Reactive Foundation Publishes New Cloud Native Application Design Principles and Announces Two New Projects at Reactive Summit

R2DBC and Reactive Streams projects join Reactive Foundation as cloud native application infrastructure patterns emerge higher up the Kubernetes stack

SAN FRANCISCO, Nov. 10, 2020 (GLOBE NEWSWIRE) — REACTIVE SUMMIT 2020 — The Reactive Foundation, a new top-level project within the Linux Foundation, today published The Reactive Principles — a document describing the technical challenges and patterns that the project seeks to address by advancing Reactive in cloud native application infrastructure. The Reactive Foundation also announced that two open source projects — R2DBC and Reactive Streams — have joined the foundation, and that a newly formed Technical Oversight Committee is evaluating additional open source project candidates.

The news represents the growing focus higher above Kubernetes in the cloud native stack, at the application layer.

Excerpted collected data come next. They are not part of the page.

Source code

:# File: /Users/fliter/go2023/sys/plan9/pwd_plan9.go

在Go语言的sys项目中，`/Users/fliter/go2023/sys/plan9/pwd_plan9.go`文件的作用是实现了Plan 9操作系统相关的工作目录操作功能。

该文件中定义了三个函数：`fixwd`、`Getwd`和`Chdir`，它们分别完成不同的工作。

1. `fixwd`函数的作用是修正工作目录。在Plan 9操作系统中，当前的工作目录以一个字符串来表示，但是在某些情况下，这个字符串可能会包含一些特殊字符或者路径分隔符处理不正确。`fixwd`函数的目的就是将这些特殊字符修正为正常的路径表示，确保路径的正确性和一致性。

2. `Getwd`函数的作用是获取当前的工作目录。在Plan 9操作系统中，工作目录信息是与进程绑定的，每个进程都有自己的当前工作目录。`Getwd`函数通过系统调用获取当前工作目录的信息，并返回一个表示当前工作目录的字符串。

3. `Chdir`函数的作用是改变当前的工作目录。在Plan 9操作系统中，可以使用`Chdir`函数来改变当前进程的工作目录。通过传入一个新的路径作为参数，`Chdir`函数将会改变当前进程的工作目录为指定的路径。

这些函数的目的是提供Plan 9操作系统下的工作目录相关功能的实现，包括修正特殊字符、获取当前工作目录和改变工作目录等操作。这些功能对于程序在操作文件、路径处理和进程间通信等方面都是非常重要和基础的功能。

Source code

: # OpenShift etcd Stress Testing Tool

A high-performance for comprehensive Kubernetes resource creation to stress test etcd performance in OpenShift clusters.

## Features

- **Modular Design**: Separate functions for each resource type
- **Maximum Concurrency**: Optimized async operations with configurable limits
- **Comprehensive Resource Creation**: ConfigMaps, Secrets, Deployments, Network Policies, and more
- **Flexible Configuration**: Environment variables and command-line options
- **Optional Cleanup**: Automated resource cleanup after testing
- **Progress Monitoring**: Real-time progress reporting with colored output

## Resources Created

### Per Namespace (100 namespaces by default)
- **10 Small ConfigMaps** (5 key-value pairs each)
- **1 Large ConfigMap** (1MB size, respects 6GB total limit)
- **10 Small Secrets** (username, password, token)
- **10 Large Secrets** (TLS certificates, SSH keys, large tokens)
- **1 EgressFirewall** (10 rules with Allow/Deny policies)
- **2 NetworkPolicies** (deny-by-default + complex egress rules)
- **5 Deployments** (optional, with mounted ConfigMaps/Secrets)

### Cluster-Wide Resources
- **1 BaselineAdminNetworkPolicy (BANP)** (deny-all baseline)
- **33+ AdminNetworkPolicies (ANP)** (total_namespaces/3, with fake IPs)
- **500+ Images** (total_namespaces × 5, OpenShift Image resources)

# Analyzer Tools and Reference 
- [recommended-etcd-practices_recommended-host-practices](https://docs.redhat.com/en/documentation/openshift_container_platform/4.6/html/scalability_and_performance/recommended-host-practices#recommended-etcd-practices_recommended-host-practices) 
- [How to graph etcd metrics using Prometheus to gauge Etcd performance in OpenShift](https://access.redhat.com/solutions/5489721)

Earlier this year, Google developer advocate Kelsey Hightower tweeted “There’s a ton of effort attempting to ‘modernize’ applications at the infrastructure layer, but without equal investment at the application layer, think frameworks and application servers, we’re only solving half the problem.”

The Reactive Foundation was launched in September of 2019, with founding members Alibaba Cloud, Facebook, Lightbend, VMWare and VLINGO — establishing a formal open governance model and neutral ecosystem for creating open-source Reactive projects. Reactive design and architecture uses message-driven and event-driven approaches to achieve the resiliency, scalability, and responsiveness that is required for today’s networked cloud native applications.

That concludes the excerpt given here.